------ SUPPLIED RECORDS ------
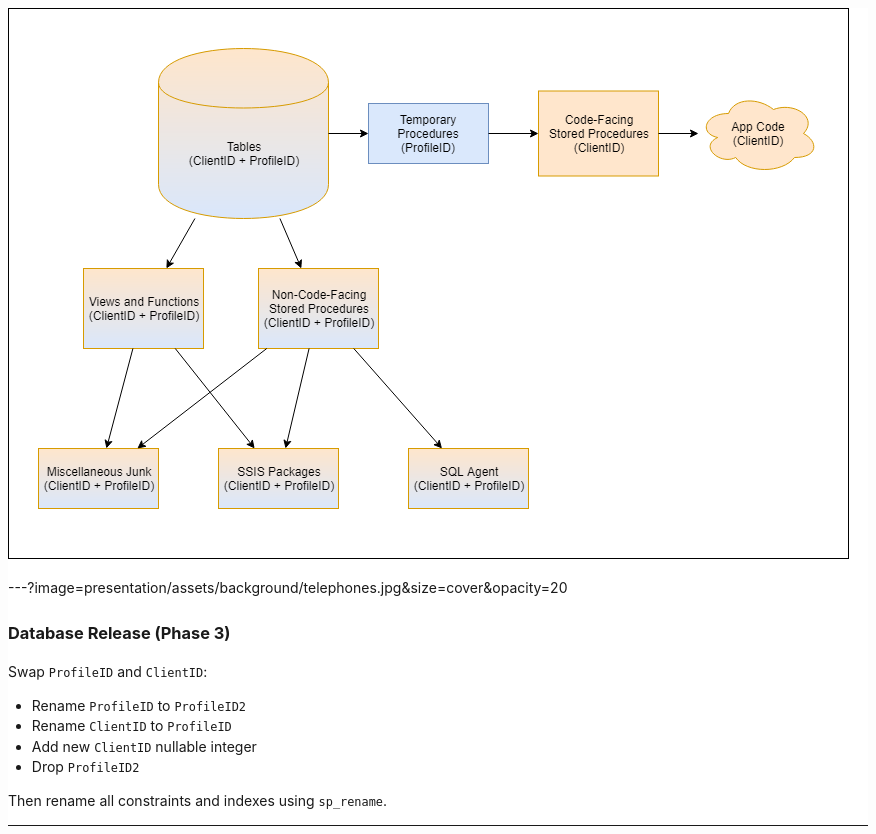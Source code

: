 ![Phase 2c:  update non-application code to include ProfileID references.](presentation/assets/image/phase-2c-update-non-code.png)

---?image=presentation/assets/background/telephones.jpg&size=cover&opacity=20

### Database Release (Phase 3)

Swap `ProfileID` and `ClientID`:

* Rename `ProfileID` to `ProfileID2`
* Rename `ClientID` to `ProfileID`
* Add new `ClientID` nullable integer
* Drop `ProfileID2`

Then rename all constraints and indexes using `sp_rename`.

---
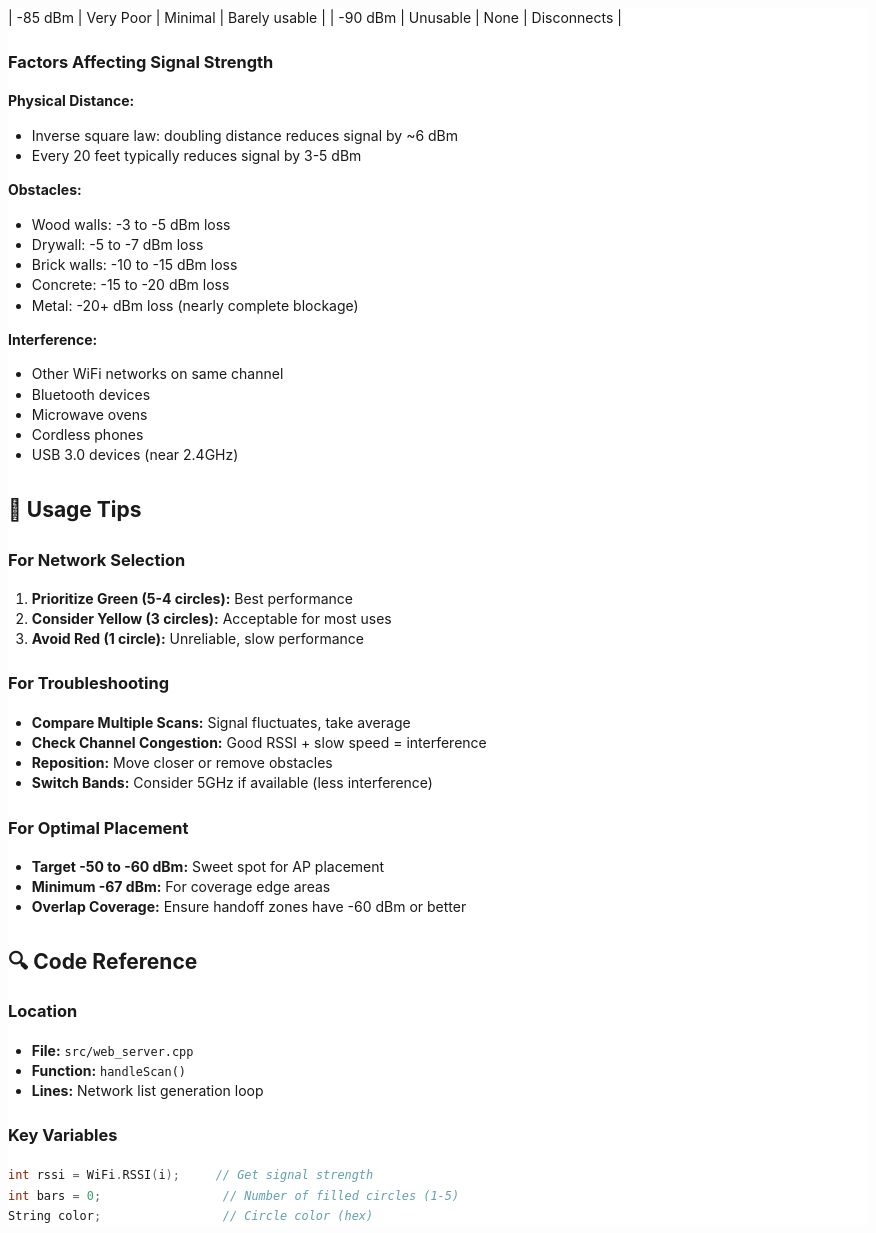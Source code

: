 | -85 dBm | Very Poor | Minimal | Barely usable |
| -90 dBm | Unusable | None | Disconnects |

### Factors Affecting Signal Strength

**Physical Distance:**
- Inverse square law: doubling distance reduces signal by ~6 dBm
- Every 20 feet typically reduces signal by 3-5 dBm

**Obstacles:**
- Wood walls: -3 to -5 dBm loss
- Drywall: -5 to -7 dBm loss
- Brick walls: -10 to -15 dBm loss
- Concrete: -15 to -20 dBm loss
- Metal: -20+ dBm loss (nearly complete blockage)

**Interference:**
- Other WiFi networks on same channel
- Bluetooth devices
- Microwave ovens
- Cordless phones
- USB 3.0 devices (near 2.4GHz)

## 🚀 Usage Tips

### For Network Selection
1. **Prioritize Green (5-4 circles):** Best performance
2. **Consider Yellow (3 circles):** Acceptable for most uses
3. **Avoid Red (1 circle):** Unreliable, slow performance

### For Troubleshooting
- **Compare Multiple Scans:** Signal fluctuates, take average
- **Check Channel Congestion:** Good RSSI + slow speed = interference
- **Reposition:** Move closer or remove obstacles
- **Switch Bands:** Consider 5GHz if available (less interference)

### For Optimal Placement
- **Target -50 to -60 dBm:** Sweet spot for AP placement
- **Minimum -67 dBm:** For coverage edge areas
- **Overlap Coverage:** Ensure handoff zones have -60 dBm or better

## 🔍 Code Reference

### Location
- **File:** `src/web_server.cpp`
- **Function:** `handleScan()`
- **Lines:** Network list generation loop

### Key Variables
```cpp
int rssi = WiFi.RSSI(i);     // Get signal strength
int bars = 0;                 // Number of filled circles (1-5)
String color;                 // Circle color (hex)
```
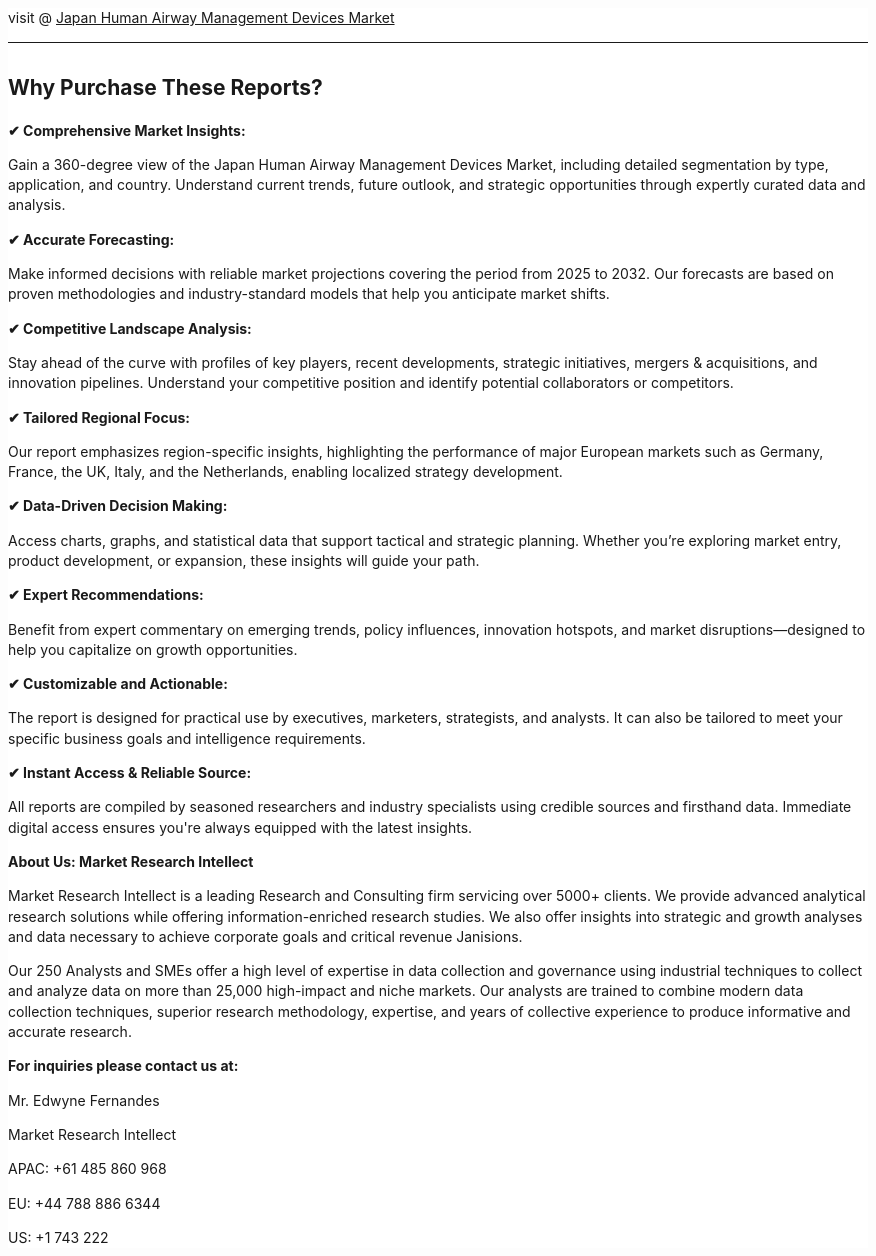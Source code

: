 visit&nbsp;@</strong>&nbsp;</span><span class="font-[700]"><a href="https://www.marketresearchintellect.com/product/human-airway-management-devices-market/?utm_source=Linkedin&utm_medium=832" target="_blank" data-tracking-control-name="article-ssr-frontend-pulse_little-text-block" data-tracking-will-navigate="" data-test-link="">Japan Human Airway Management Devices Market</a></span></p></blockquote><hr /><h2>Why Purchase These Reports?</h2><p><strong>✔ Comprehensive Market Insights:</strong></p><p>Gain a 360-degree view of the Japan Human Airway Management Devices Market, including detailed segmentation by type, application, and country. Understand current trends, future outlook, and strategic opportunities through expertly curated data and analysis.</p><p><strong>✔ Accurate Forecasting:</strong></p><p>Make informed decisions with reliable market projections covering the period from 2025 to 2032. Our forecasts are based on proven methodologies and industry-standard models that help you anticipate market shifts.</p><p><strong>✔ Competitive Landscape Analysis:</strong></p><p>Stay ahead of the curve with profiles of key players, recent developments, strategic initiatives, mergers &amp; acquisitions, and innovation pipelines. Understand your competitive position and identify potential collaborators or competitors.</p><p><strong>✔ Tailored Regional Focus:</strong></p><p>Our report emphasizes region-specific insights, highlighting the performance of major European markets such as Germany, France, the UK, Italy, and the Netherlands, enabling localized strategy development.</p><p><strong>✔ Data-Driven Decision Making:</strong></p><p>Access charts, graphs, and statistical data that support tactical and strategic planning. Whether you&rsquo;re exploring market entry, product development, or expansion, these insights will guide your path.</p><p><strong>✔ Expert Recommendations:</strong></p><p>Benefit from expert commentary on emerging trends, policy influences, innovation hotspots, and market disruptions&mdash;designed to help you capitalize on growth opportunities.</p><p><strong>✔ Customizable and Actionable:</strong></p><p>The report is designed for practical use by executives, marketers, strategists, and analysts. It can also be tailored to meet your specific business goals and intelligence requirements.</p><p><strong>✔ Instant Access &amp; Reliable Source:</strong></p><p>All reports are compiled by seasoned researchers and industry specialists using credible sources and firsthand data. Immediate digital access ensures you're always equipped with the latest insights.</p><p><strong><span class="font-[700]">About Us: Market Research Intellect</span></strong></p><p><span class="">Market Research Intellect is a leading Research and Consulting firm servicing over 5000+ clients. We provide advanced analytical research solutions while offering information-enriched research studies.&nbsp;</span>We also offer insights into strategic and growth analyses and data necessary to achieve corporate goals and critical revenue Janisions.</p><p><span class="">Our 250 Analysts and SMEs offer a high level of expertise in data collection and governance using industrial techniques to collect and analyze data on more than 25,000 high-impact and niche markets. Our analysts are trained to combine modern data collection techniques, superior research methodology, expertise, and years of collective experience to produce informative and accurate research.</span></p><p><strong>For inquiries please contact us at:</strong></p><p>Mr. Edwyne Fernandes</p><p>Market Research Intellect</p><p>APAC: +61 485 860 968</p><p>EU: +44 788 886 6344</p><p>US: +1 743 222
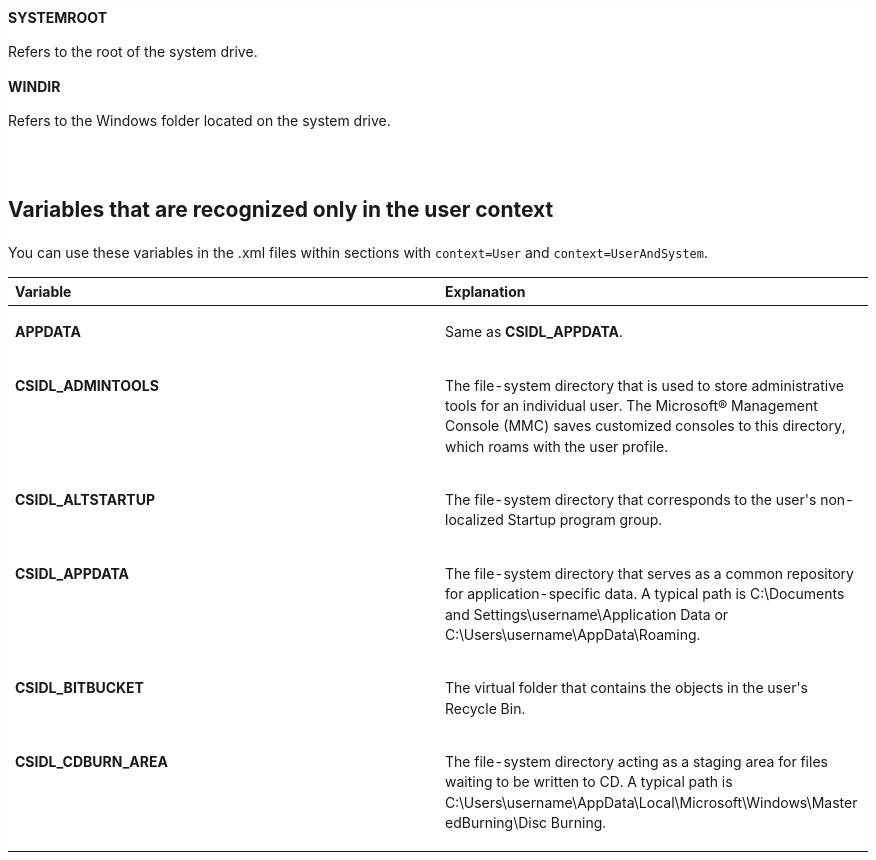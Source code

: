 </tr>
<tr class="odd">
<td align="left"><p><strong>SYSTEMROOT</strong></p></td>
<td align="left"><p>Refers to the root of the system drive.</p></td>
</tr>
<tr class="even">
<td align="left"><p><strong>WINDIR</strong></p></td>
<td align="left"><p>Refers to the Windows folder located on the system drive.</p></td>
</tr>
</tbody>
</table>

 

## <a href="" id="bkmk-2"></a>Variables that are recognized only in the user context


You can use these variables in the .xml files within sections with `context=User` and `context=UserAndSystem`.

<table>
<colgroup>
<col width="50%" />
<col width="50%" />
</colgroup>
<thead>
<tr class="header">
<th align="left">Variable</th>
<th align="left">Explanation</th>
</tr>
</thead>
<tbody>
<tr class="odd">
<td align="left"><p><strong>APPDATA</strong></p></td>
<td align="left"><p>Same as <strong>CSIDL_APPDATA</strong>.</p></td>
</tr>
<tr class="even">
<td align="left"><p><strong>CSIDL_ADMINTOOLS</strong></p></td>
<td align="left"><p>The file-system directory that is used to store administrative tools for an individual user. The Microsoft® Management Console (MMC) saves customized consoles to this directory, which roams with the user profile.</p></td>
</tr>
<tr class="odd">
<td align="left"><p><strong>CSIDL_ALTSTARTUP</strong></p></td>
<td align="left"><p>The file-system directory that corresponds to the user's non-localized Startup program group.</p></td>
</tr>
<tr class="even">
<td align="left"><p><strong>CSIDL_APPDATA</strong></p></td>
<td align="left"><p>The file-system directory that serves as a common repository for application-specific data. A typical path is C:\Documents and Settings\username\Application Data or C:\Users\username\AppData\Roaming.</p></td>
</tr>
<tr class="odd">
<td align="left"><p><strong>CSIDL_BITBUCKET</strong></p></td>
<td align="left"><p>The virtual folder that contains the objects in the user's Recycle Bin.</p></td>
</tr>
<tr class="even">
<td align="left"><p><strong>CSIDL_CDBURN_AREA</strong></p></td>
<td align="left"><p>The file-system directory acting as a staging area for files waiting to be written to CD. A typical path is C:\Users\username\AppData\Local\Microsoft\Windows\MasteredBurning\Disc Burning.</p></td>
</tr>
------
TASK REQUIREMENTS:
How many lines of the entries contain the word "slow"? Only the number is wanted.

WORKED SOLUTION:
2